If you have been following the column you know that I have maintained for many months that the normal seasonal rise into summer could be in danger of failing to make its normal increase due to several fundamental factors. Since about mid-March, the June Lean Hog futures contract has fallen about six percent from its peak. Even though the dollar is losing some strength against the Euro and the Brazilian Real, due to the failure of the US Federal Reserve Bank to continue its incremental increase in interest rates, the dollar is holding essentially steady against the Chinese, Canadian and Mexican currencies. The slight decline in the value of the dollar is the only bullish sign regarding US hog prices and it is marginal at best. The bearish indicators still hang heavy over the industry and some have actually increased.
The USDA has just estimated that the US corn acres planted will be much higher than industry expectations at just short of 94 million acres (38 million hectares). It is reported that this year will be one of the largest corn acreages planted since the 1940’s when yields were a fraction of today’s productivity. As corn prices fell like a rock, we pretty much insured that pig feed costs will continue to be extremely low favoring high market weights. And guess what, just like last month’s article headline, new estimates this week suggest feed costs are now projected to be at 2007 levels. This comes from my favorite US (retired) pork market analyst who phones it in from Hawaii now while most producers probably think he is hard at work behind his former mid-western office desk. A well-deserved finish to a very productive career in service to pork producers.
These low feed costs will partially offset the natural forces which make pigs less likely to gain in the summer heat. We have been able to show from previous years that producers know how to mitigate but not completely eliminate the summer weight declines when feed costs are low and profit prospects lay out there.
Other issues include continued sluggishness in net exports partially fueled by the final stake in the heart of MCOOL, leading to increases in imports of both Canadian pork and hogs. Another factor is competitive meats for the dinner table. Beef in US supermarkets is finally coming down in price after several years of dramatically high prices related to the industry’s historically gutted inventory, a function of natural disasters (sequential drought and devastating snow storms). Just as the BBQ season begins we are likely to see some beef steaks and roasts edging out pork steaks, chops and ribs on the grill unless pork prices drop even farther.

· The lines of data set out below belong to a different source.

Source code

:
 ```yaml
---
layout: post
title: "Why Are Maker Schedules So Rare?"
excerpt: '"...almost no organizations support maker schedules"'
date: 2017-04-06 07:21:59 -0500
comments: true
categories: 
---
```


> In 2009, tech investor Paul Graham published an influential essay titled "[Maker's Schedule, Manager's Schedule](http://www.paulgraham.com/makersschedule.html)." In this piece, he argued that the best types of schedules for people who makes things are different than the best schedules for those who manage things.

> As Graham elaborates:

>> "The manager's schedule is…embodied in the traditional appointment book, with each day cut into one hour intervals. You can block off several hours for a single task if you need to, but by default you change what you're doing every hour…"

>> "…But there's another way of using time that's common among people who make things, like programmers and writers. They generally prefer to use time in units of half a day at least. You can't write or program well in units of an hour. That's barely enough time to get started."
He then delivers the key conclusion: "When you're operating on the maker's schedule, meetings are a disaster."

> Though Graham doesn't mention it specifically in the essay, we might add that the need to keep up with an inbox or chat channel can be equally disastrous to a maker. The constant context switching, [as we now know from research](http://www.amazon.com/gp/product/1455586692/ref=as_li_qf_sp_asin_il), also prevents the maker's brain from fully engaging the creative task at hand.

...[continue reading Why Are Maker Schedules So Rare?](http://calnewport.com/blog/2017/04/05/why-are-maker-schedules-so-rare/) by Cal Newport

Since last time, we have had the announcement of yet another major new packing plant planned for north central Iowa (Mason City) and you now need a scorecard to keep track of all the increased slaughter capacity staging in over the next couple of years in the US. Much of the capacity of these plants is already contracted or filled by the large producer investors. In the case of this latest plant, about half is expected to be offered to independent producers. This means they will pull their current production from other independent slaughter plants once they have their own capacity available. So while some of the switch will be neutral for supply, there will still be a large amount of shackles to fill by those willing to construct new hog units and crank it out. We are seeing some of that happen now and it will tend to arrive ahead of the plant capacity to handle it so oversupply is certainly a temporary reality that lingers on the horizon. If net exports don’t turn around soon, there will a lot of red ink as well as blood on the packing house floors and a cull of capacity will inevitably take place.

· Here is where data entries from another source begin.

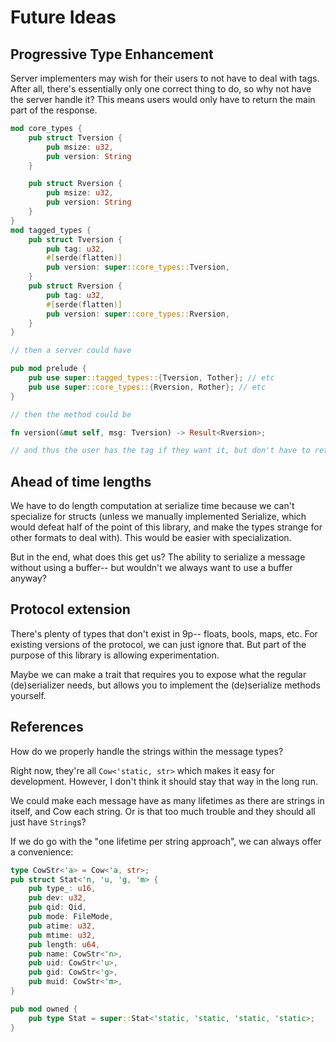 # Future Ideas

## Progressive Type Enhancement

Server implementers may wish for their users to not have to deal with tags. After all, there's essentially only one correct thing to do, so why not have
the server handle it? This means users would only have to return the main part
of the response.

```rust 
mod core_types {
    pub struct Tversion {
        pub msize: u32,
        pub version: String
    }

    pub struct Rversion {
        pub msize: u32,
        pub version: String
    }
}
mod tagged_types {
    pub struct Tversion {
        pub tag: u32,
        #[serde(flatten)]
        pub version: super::core_types::Tversion,
    }
    pub struct Rversion {
        pub tag: u32,
        #[serde(flatten)]
        pub version: super::core_types::Rversion,
    }
}

// then a server could have

pub mod prelude {
    pub use super::tagged_types::{Tversion, Tother}; // etc
    pub use super::core_types::{Rversion, Rother}; // etc
}

// then the method could be

fn version(&mut self, msg: Tversion) -> Result<Rversion>;

// and thus the user has the tag if they want it, but don't have to return it.
```

## Ahead of time lengths

We have to do length computation at serialize time because we can't specialize for structs (unless we manually implemented Serialize, which would defeat half of the point of this library, and make the types strange for other formats to deal with). This would be easier with specialization.

But in the end, what does this get us? The ability to serialize a message without using a buffer-- but wouldn't we always want to use a buffer anyway?

## Protocol extension

There's plenty of types that don't exist in 9p-- floats, bools, maps, etc. For existing versions of the protocol, we can just ignore that. But part of the purpose of this library is allowing experimentation.

Maybe we can make a trait that requires you to expose what the regular (de)serializer needs, but allows you to implement the (de)serialize methods yourself.

## References

How do we properly handle the strings within the message types?

Right now, they're all `Cow<'static, str>` which makes it easy for development.
However, I don't think it should stay that way in the long run.

We could make each message have as many lifetimes as there are strings in itself, and Cow each string.
Or is that too much trouble and they should all just have `String`s?

If we do go with the "one lifetime per string approach", we can always offer a convenience:

```rust
type CowStr<'a> = Cow<'a, str>;
pub struct Stat<'n, 'u, 'g, 'm> {
    pub type_: u16,
    pub dev: u32,
    pub qid: Qid,
    pub mode: FileMode,
    pub atime: u32,
    pub mtime: u32,
    pub length: u64,
    pub name: CowStr<'n>,
    pub uid: CowStr<'u>,
    pub gid: CowStr<'g>,
    pub muid: CowStr<'m>,
}

pub mod owned {
    pub type Stat = super::Stat<'static, 'static, 'static, 'static>;
}
```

Recently I was asked to give my thoughts on the most important risks producers face over the next couple of decades and I will share more of it with you next time, but the current situation in the US packing sector allows me to highlight one element of that set of risks.
Almost any country with a modern, developed pork production industry will fill domestic demand pretty handily and require increasing net exports to offer opportunity for future growth. Since this is the case, producers must come into alignment with packer/processor chains which are highly focused on and successful at developing export sales. While there will always be the domestic demand to fill, the future for growth is for most developed countries, in the export markets.

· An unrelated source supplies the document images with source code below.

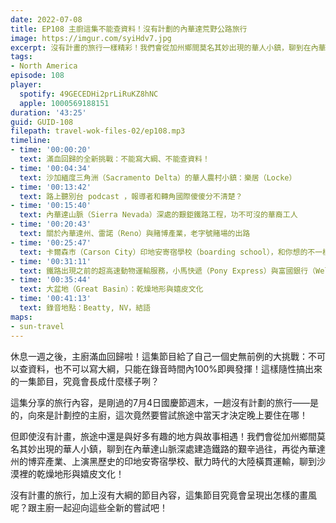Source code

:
 ```yaml
---
date: 2022-07-08
title: EP108 主廚這集不能查資料！沒有計劃的內華達荒野公路旅行
image: https://imgur.com/syiHdv7.jpg
excerpt: 沒有計畫的旅行一樣精彩！我們會從加州鄉間莫名其妙出現的華人小鎮，聊到在內華達山脈深處建造鐵路的艱辛過往，再從內華達州的博弈產業、上演黑歷史的印地安寄宿學校、獸力時代的大陸橫貫運輸，聊到沙漠裡的乾燥地形與嬉皮文化。沒有計畫的旅行，加上沒有大綱的節目內容，就是這集最大的特色！
tags:
- North America
episode: 108
player:
  spotify: 49GECEDHi2prLiRuKZ8hNC
  apple: 1000569188151
duration: '43:25'
guid: GUID-108
filepath: travel-wok-files-02/ep108.mp3
timeline:
- time: '00:00:20'
  text: 滿血回歸的全新挑戰：不能寫大綱、不能查資料！
- time: '00:04:34'
  text: 沙加緬度三角洲（Sacramento Delta）的華人農村小鎮：樂居（Locke）
- time: '00:13:42'
  text: 路上聽別台 podcast ，報導者和轉角國際傻傻分不清楚？
- time: '00:15:40'
  text: 內華達山脈（Sierra Nevada）深處的艱鉅鐵路工程，功不可沒的華裔工人
- time: '00:20:43'
  text: 關於內華達州、雷諾（Reno）與賭博產業，老字號賭場的出路
- time: '00:25:47'
  text: 卡爾森市（Carson City）印地安寄宿學校（boarding school），和你想的不一樣
- time: '00:31:11'
  text: 鐵路出現之前的超高速動物運輸服務，小馬快遞（Pony Express）與富國銀行（Wells Fargo）
- time: '00:35:44'
  text: 大盆地（Great Basin）：乾燥地形與嬉皮文化
- time: '00:41:13'
  text: 錄音地點：Beatty, NV，結語
maps:
- sun-travel
---
```

休息一週之後，主廚滿血回歸啦！這集節目給了自己一個史無前例的大挑戰：不可以查資料，也不可以寫大綱，只能在錄音時間內100%即興發揮！這樣隨性搞出來的一集節目，究竟會長成什麼樣子咧？

這集分享的旅行內容，是剛過的7月4日國慶節週末，一趟沒有計劃的旅行——是的，向來是計劃控的主廚，這次竟然要嘗試旅途中當天才決定晚上要住在哪！

但即使沒有計畫，旅途中還是與好多有趣的地方與故事相遇！我們會從加州鄉間莫名其妙出現的華人小鎮，聊到在內華達山脈深處建造鐵路的艱辛過往，再從內華達州的博弈產業、上演黑歷史的印地安寄宿學校、獸力時代的大陸橫貫運輸，聊到沙漠裡的乾燥地形與嬉皮文化！

沒有計畫的旅行，加上沒有大綱的節目內容，這集節目究竟會呈現出怎樣的畫風呢？跟主廚一起迎向這些全新的嘗試吧！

Export markets which have been dependable in the past evolve as competition, core competency, political turmoil and profit opportunities emerge and change worldwide. Producers aligning with packer/processor chains who know how to move in these changing seas will be one important way that future profit risks can be managed. I do not know the catalyst which will cause this to begin to change but small, fragmented packing sectors most often do not offer the same future opportunities for producers large or small. The principle reason is that information transparency between final buyers and the producers is critical for guiding future investment and it is almost completely blunted in small, and fragmented packer structures. Big is not always better but the free flow of information is the critical requirement for long term, low variance, higher than average profitability. “Hide the ball” played across ownership boundaries between producers and packers limits the future for both sectors. If you think I am talking about your situation, I probably am.